Sitemap
Google Cloud - Community

A collection of technical articles and blogs published or curated by Google Cloud Developer Advocates. The views expressed are those of the authors and don't necessarily reflect those of Google.

Introducing partial ordering mode for BigQuery DataFrames (bigframes)

6 min readMar 12, 2025

--

BigQuery DataFrames aka BigFrames is an open source Python library offered by Google. BigFrames scales Python data processing by transpiling common Python data science APIs to BigQuery SQL. You can read more about BigFrames in the official introduction to BigQuery DataFrames aka BigFrames and can refer to the public git repository for BigQuery DataFrames aka BigFrame.

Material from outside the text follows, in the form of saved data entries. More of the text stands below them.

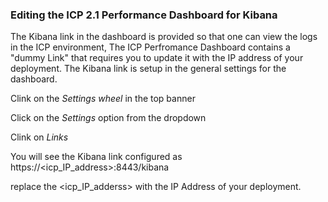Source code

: ### Editing the ICP 2.1 Performance Dashboard for Kibana
The Kibana link in the dashboard is provided so that one can view the logs in the ICP environment, The ICP Perfromance Dashboard
contains a "dummy Link" that requires you to update it with the IP address of your deployment. The Kibana link is setup in the general settings for the dashboard.

Clink on the *Settings wheel* in the top banner

Click on the *Settings* option from the dropdown

Clink on *Links*

You will see the Kibana link configured as https://<icp_IP_address>:8443/kibana 

replace the <icp_IP_adderss> with the IP Address of your deployment. 
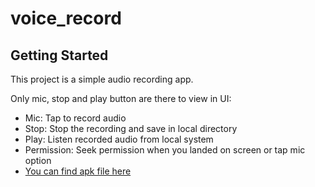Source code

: # voice_record

## Getting Started

This project is a simple audio recording app.

Only mic, stop and play button are there to view in UI:

- Mic: Tap to record audio
- Stop: Stop the recording and save in local directory
- Play: Listen recorded audio from local system
- Permission: Seek permission when you landed on screen or tap mic option
- [You can find apk file here](https://github.com/Karthick986/voice_record/blob/master/app_build/voice_record.apk)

Set the bigframes.pandas.options.bigquery.ordering_mode = "partial" option to prevent BigQuery DataFrames from creating a deterministic ordering and sequential index. Later in this post, I show an example of where this has a 4,000,000x speed up in terms of bytes scanned.

Press enter or click to view image in full size
This feature makes the pandas-like BigQuery DataFrames faster and more efficient. Image generated by Gemini's Imagen feature.

Without this option set, BigQuery DataFrames creates a sequential index over all rows to mimic pandas behavior. On large tables this can get expensive, as it forces a full table scan, unless row and column filters are provided as arguments to read_gbq. Partial ordering mode allows BigQuery DataFrames to push down many more row and column filters. On large clustered and partitioned tables, this can greatly reduce the number of bytes scanned and computation slots used.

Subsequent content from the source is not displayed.